In the last couple of years, I’ve noticed that I’m losing a bit of touch with the younger generation after me.  I think I’ve been in denial about this though, I haven’t wanted to admit that I’m getting older.  My nephew (5 years old) can navigate a cellphone better than I can, so I should just give up.
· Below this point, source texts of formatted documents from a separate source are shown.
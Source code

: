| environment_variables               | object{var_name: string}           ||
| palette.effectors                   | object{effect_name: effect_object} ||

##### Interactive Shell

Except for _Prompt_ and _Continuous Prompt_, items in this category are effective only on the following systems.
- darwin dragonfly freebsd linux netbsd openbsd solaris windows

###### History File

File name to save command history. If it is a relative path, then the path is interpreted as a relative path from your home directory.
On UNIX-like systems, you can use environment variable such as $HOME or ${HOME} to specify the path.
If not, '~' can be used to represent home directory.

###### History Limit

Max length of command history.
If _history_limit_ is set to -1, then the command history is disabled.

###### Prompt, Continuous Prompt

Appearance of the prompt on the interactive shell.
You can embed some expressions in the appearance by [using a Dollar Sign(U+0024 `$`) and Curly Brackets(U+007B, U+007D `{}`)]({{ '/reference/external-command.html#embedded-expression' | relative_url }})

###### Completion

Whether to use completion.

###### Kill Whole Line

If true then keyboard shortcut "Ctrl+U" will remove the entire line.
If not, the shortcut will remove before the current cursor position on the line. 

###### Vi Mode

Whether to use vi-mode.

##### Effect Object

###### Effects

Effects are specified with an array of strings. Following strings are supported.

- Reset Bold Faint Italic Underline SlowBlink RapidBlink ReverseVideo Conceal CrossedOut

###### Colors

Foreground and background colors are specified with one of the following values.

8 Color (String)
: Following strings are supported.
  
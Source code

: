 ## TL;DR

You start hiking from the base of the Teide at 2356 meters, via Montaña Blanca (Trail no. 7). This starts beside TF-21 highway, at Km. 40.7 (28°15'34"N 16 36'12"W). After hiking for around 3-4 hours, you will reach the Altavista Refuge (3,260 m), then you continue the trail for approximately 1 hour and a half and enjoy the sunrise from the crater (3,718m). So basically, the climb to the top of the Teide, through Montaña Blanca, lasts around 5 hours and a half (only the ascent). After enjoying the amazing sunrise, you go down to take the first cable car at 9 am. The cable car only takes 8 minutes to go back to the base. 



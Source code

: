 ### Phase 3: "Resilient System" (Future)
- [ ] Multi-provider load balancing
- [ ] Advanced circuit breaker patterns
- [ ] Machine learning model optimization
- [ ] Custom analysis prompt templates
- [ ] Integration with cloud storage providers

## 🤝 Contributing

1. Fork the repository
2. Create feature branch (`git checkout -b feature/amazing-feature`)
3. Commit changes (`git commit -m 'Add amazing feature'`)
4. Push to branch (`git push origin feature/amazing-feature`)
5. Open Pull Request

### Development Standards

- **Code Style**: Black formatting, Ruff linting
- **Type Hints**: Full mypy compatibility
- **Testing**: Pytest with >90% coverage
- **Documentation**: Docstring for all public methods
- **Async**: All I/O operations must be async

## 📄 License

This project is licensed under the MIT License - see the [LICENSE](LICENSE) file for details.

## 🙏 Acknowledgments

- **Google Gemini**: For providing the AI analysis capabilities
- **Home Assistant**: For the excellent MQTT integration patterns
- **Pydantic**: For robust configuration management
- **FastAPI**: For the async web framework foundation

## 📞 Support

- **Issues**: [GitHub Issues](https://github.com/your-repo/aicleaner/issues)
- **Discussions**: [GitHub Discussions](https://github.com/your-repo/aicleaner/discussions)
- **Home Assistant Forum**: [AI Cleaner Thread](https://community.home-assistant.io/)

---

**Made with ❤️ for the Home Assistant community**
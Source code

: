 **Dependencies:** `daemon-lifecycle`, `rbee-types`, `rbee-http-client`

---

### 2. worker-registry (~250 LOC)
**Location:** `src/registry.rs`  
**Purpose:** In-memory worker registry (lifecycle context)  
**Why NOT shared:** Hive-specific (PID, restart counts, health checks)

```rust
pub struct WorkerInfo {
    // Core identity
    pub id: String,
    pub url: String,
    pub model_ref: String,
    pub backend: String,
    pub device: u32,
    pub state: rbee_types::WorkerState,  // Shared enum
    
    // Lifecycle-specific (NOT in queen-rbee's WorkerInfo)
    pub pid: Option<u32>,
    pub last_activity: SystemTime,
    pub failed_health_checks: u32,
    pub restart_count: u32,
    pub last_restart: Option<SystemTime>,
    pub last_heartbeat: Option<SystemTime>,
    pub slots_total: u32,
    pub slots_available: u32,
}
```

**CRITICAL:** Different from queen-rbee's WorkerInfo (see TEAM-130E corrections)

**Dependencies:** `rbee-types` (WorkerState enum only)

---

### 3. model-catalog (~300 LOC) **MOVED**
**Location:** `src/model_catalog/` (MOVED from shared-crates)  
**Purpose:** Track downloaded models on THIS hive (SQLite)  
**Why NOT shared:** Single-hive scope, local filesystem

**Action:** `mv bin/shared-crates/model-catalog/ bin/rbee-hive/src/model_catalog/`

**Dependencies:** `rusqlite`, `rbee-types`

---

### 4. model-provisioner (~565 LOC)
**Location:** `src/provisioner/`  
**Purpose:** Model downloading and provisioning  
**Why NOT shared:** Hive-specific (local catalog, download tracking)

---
Me seeing my young soul move into OLD territory:

Things I just don’t “get”:

  • How to use Twitter
  • Why do you and your friends have to have 58 comments on a status update.  You can text each other.
  • Justin Bieber (this includes: music, style, terms like “swaggy”)
  • The AMOUNTS of makeup young girls put on at Sephora while they are “Mall-Rat-ing”–if your dad could see you…
  • Having headphones on when you’re with your friends
  • I haven’t stopped saying Facebook Wall as oppose to Timeline
  • I have to Google how to change my Facebook settings
  • I can’t use a Samsung Galaxy 3S at all.  This is my mom’s new phone and she was appalled I couldn’t figure out how to use it!
  • The CW or ABC Family…anything
  • Cyberbullying
  • Flo-Rida songs
  • I get really confused using Microsoft Office 2010
  • Kids today don’t know about TGIF

I’m not saying “I’m too grown therefore I’m better at life!!!”  I’m just saying when I see “youths” out and about or see online “buzz”, I realize how detached I am from that world.  Yes, I’m pushing 30.  I shall own that, I shall reference Full House on the daily and be ok about it.